Aristotle tells us that one’s true friends will be few. There are not too many who will read a book such as the Meditations. Fewer still will embrace it and its goals wholeheartedly. Few among them will actually do the meditations and develop a disinterested moral character. Among these few, it will be difficult for them to find and get to know each other. Nevertheless, these few friends will somehow recognize each other. True friends of the Meditations will help each other understand the text in depth.
I have translated the following passage from Arcana XX: Judgment, where the author explains this. He clearly expects his true Friends to carry on the work that he himself was carrying on from his own friends. In that spirit, this blog wishes carry on that work. Note especially his plea that NO organisation be established to carry on this work. So beware of any group that has goals that differ from the clearly stated goals of the Author. Be leery of anyone who wants to charge you for classes. Question anyone who claims to have inside or special knowledge apart from the text itself. The sure way to understand the Meditations is to do the meditations oneself.

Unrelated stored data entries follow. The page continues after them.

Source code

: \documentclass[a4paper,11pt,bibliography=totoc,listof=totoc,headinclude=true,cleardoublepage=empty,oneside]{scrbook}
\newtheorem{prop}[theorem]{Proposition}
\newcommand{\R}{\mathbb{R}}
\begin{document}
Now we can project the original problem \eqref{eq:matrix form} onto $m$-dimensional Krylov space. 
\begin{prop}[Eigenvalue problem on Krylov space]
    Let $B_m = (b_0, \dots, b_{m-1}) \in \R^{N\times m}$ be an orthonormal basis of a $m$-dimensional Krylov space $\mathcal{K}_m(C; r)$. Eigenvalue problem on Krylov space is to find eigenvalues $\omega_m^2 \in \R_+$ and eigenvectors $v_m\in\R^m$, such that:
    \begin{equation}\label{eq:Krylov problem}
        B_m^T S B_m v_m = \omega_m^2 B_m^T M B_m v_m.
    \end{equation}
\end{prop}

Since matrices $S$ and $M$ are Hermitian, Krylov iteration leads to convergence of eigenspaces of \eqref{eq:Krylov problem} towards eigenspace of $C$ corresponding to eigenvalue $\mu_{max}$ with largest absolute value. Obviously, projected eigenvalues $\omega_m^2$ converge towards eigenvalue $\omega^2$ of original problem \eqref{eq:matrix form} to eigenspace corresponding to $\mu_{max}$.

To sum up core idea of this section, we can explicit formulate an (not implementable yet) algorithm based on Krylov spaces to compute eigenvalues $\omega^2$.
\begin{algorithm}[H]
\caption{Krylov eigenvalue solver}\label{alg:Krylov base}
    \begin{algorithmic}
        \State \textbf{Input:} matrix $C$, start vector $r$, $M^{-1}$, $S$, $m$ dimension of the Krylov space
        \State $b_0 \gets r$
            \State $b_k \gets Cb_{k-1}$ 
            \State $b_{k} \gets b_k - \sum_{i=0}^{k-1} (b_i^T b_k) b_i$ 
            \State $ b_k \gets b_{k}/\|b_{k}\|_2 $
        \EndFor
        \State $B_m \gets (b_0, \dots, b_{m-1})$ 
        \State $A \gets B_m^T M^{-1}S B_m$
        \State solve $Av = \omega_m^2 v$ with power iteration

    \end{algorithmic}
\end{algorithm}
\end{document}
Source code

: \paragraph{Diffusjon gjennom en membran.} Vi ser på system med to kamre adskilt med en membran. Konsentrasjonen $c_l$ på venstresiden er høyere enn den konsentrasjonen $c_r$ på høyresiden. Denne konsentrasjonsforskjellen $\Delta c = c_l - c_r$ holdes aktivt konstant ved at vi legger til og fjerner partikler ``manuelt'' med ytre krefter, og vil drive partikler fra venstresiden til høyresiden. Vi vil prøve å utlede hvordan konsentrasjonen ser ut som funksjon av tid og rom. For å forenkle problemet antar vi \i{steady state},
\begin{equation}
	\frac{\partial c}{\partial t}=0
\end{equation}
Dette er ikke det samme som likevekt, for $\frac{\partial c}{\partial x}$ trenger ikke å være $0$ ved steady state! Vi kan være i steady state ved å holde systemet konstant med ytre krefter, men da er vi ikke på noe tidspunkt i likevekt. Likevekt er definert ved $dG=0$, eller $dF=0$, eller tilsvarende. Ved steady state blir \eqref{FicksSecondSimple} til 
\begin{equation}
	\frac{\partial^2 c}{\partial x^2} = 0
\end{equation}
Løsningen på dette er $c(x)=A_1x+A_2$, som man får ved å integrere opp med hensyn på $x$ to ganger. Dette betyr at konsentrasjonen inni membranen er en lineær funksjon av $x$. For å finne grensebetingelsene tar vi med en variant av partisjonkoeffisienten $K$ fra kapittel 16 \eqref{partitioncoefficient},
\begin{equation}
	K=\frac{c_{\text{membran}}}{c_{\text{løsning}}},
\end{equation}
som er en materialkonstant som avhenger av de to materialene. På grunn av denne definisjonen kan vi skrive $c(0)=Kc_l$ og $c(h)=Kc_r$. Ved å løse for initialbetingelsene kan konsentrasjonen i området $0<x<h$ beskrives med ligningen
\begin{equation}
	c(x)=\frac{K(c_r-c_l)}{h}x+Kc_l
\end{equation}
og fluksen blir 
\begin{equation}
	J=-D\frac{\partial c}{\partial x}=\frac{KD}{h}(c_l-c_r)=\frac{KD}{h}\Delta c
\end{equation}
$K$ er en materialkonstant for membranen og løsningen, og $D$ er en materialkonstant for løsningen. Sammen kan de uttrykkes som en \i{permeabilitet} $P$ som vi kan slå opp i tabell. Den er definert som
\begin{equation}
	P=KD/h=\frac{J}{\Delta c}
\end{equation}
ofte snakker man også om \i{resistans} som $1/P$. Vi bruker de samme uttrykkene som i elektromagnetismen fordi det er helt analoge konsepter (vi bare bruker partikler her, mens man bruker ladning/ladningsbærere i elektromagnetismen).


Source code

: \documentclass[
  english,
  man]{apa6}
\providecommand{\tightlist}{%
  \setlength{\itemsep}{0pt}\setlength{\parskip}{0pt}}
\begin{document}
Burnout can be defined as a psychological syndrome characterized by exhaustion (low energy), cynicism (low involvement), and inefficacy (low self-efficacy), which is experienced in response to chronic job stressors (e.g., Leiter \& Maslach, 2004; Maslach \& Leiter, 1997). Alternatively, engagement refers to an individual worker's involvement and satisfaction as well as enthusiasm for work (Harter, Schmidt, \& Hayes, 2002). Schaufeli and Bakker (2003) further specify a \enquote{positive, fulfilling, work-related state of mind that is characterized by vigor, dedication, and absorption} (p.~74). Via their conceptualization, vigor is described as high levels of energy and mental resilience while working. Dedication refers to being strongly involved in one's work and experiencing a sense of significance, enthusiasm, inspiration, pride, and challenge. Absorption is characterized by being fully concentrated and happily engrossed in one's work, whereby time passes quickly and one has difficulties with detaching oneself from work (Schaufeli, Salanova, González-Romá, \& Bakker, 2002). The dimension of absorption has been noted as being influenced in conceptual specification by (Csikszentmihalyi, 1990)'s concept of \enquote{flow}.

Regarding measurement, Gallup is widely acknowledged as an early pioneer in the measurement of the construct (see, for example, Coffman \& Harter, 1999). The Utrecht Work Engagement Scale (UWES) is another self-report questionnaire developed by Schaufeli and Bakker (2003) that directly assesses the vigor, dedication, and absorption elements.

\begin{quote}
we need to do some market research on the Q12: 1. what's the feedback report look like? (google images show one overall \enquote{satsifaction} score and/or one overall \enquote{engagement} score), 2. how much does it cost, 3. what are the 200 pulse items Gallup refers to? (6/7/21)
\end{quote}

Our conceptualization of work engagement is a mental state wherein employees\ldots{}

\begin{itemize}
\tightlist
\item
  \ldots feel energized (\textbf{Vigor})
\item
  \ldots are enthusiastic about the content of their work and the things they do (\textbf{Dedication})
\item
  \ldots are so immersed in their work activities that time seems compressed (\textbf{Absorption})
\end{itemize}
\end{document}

Dear Unknown Friend, you who are reading these lines written in 1965 after some 50 years of effort and experience in the field of Hermetism, please do not regard them as a simple wish in support of the progress of Hermetic historicism, but as a legacy making you who read these lines the agent of such a task, provided you consent to it. Therefore, do what you judge to be good, but I implore you not to do just one thing: to found an organisation, an association, a society, or an order which would be charged with that task. For the Tradition lives, not thanks to organisations, but in spite of them. In order to preserve the life of a tradition, friendship pure and simple is necessary; what is not needed is to entrust it to the care of embalmers and mummifiers par excellence which organisations are, except for the one founded by Jesus Christ.